Nvidia Ampere Discussion [2020-05-14]

OlegSH · Sep 5, 2020

Ryan Smith said:
Note that the new bit is being able to do RT + tensor at the same time. Also, the tensor cores are still going to eat all of your RF bandwidth, so don't expect to be able to run the CUDA pipes alongside the tensor cores.

From what I understand, what is depicted on this image is the possibiblity to use new async modes to overlap all this stuff, probably not the best wording with "concurrency" in use.

CarstenS · Sep 5, 2020

Ryan Smith said:
Note that the new bit is being able to do RT + tensor at the same time. Also, the tensor cores are still going to eat all of your RF bandwidth, so don't expect to be able to run the CUDA pipes alongside the tensor cores.

I also wonder how this is holding up wrt power requirements. And if I'm not mistaken, this means, the tensor core either has to apply DLSS for the previous frame or is working on something else like AI denoising for the current frame.

Deleted member 13524 · Sep 5, 2020

Isn't AI denoising part of DLSS, and isn't DLSS always a post processing effect?

dorf · Sep 5, 2020

ToTTenTranz said:
Isn't AI denoising part of DLSS

I dont think so. Maybe this elucidates the matter somewhat (timestamped):

MDolenc · Sep 5, 2020

CarstenS said:
Wouldn't pure FP16 calculations in the Tensor cores relieve the register (file) pressure somewhat compared to TF32 and whatnot?

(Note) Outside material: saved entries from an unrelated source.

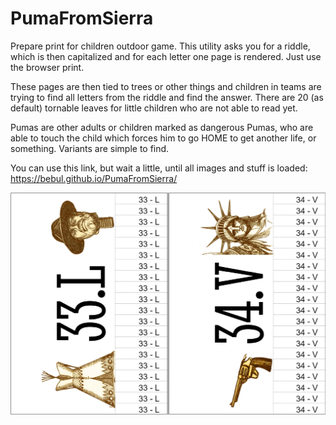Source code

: # PumaFromSierra
Prepare print for children outdoor game.
This utility asks you for a riddle, which is then capitalized and for each letter one page is rendered. Just use the browser print.

These pages are then tied to trees or other things and children in teams are trying to find all letters from the riddle and find the answer.
There are 20 (as default) tornable leaves for little children who are not able to read yet.

Pumas are other adults or children marked as dangerous Pumas, who are able to touch the child which forces him to go HOME to get another life, or something.
Variants are simple to find.

You can use this link, but wait a little, until all images and stuff is loaded: https://bebul.github.io/PumaFromSierra/

![example](example.jpg)
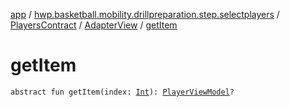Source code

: [app](../../../index.md) / [hwp.basketball.mobility.drillpreparation.step.selectplayers](../../index.md) / [PlayersContract](../index.md) / [AdapterView](index.md) / [getItem](.)

# getItem

`abstract fun getItem(index: `[`Int`](https://kotlinlang.org/api/latest/jvm/stdlib/kotlin/-int/index.html)`): `[`PlayerViewModel`](../../../hwp.basketball.mobility.entitiy.player/-player-view-model/index.md)`?`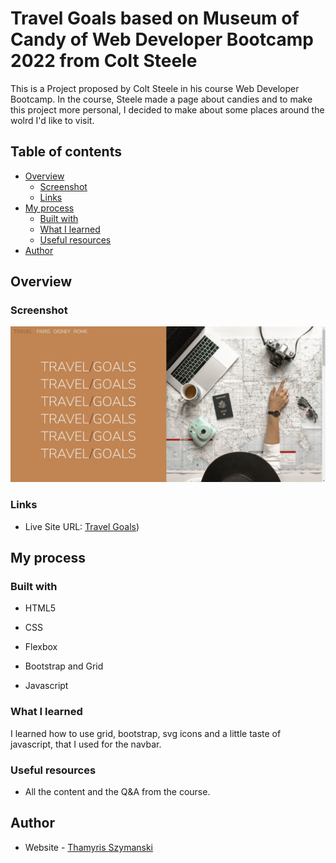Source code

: # Travel Goals based on Museum of Candy of Web Developer Bootcamp 2022 from Colt Steele

This is a Project proposed by Colt Steele in his course Web Developer Bootcamp. In the course, Steele made a page about candies and to make this project more personal, I decided to make about some places around the wolrd I'd like to visit. 

## Table of contents

- [Overview](#overview)
  - [Screenshot](#screenshot)
  - [Links](#links)
- [My process](#my-process)
  - [Built with](#built-with)
  - [What I learned](#what-i-learned)
  - [Useful resources](#useful-resources)
- [Author](#author)

## Overview

### Screenshot

![](./screenshot.JPG)

### Links

- Live Site URL: [Travel Goals](https://thamyrix-travel-goals.netlify.app/))

## My process

### Built with

- HTML5

- CSS

- Flexbox

- Bootstrap and Grid

- Javascript 

  

### What I learned

I learned how to use grid, bootstrap, svg icons and a little taste of javascript, that I used for the navbar.

### Useful resources

- All the content and the Q&A from the course.

## Author

- Website - [Thamyris Szymanski](https://github.com/thamyrix)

FP16 are 2x faster so no. Bandwidth for matrix multiplications depends a lot on how large chunks of both matrices you can keep as close to the ALUs as possible. In context of tensor cores this basically means register file directly. If I remember correctly there were some investigations around here that showed that the code to get absolute max out of tensor cores loaded data into registers twice to avoid bank conflicts.
The 4x FP16 rate is getting 2 general purpose FP16 ops from scalar path and 2 additional FP16 ops from tensor cores. But tensor cores are capable of more then that. Looking at A100 there's 64 FP16x2 units per SM and 4 tensor cores each capable of 256 ops.

Picao84 · Sep 5, 2020

Just noticed the RTX3080 requires a 750W power supply. I have a 650W one and my CPU is Ryzen 3900X. I wonder if my power supply would be constrained if I got a 3080. What do you think?

pjbliverpool · Sep 5, 2020

dorf said:
I dont think so. Maybe this elucidates the matter somewhat (timestamped):

Yes, and the graph shows the tensor work taking place at the same time as the RT work with a slight lag. So RT denoising makes sense rather than DLSS.

Man from Atlantis · Sep 5, 2020

Picao84 said:
Just noticed the RTX3080 requires a 750W power supply. I have a 650W one and my CPU is Ryzen 3900X. I wonder if my power supply would be constrained if I got a 3080. What do you think?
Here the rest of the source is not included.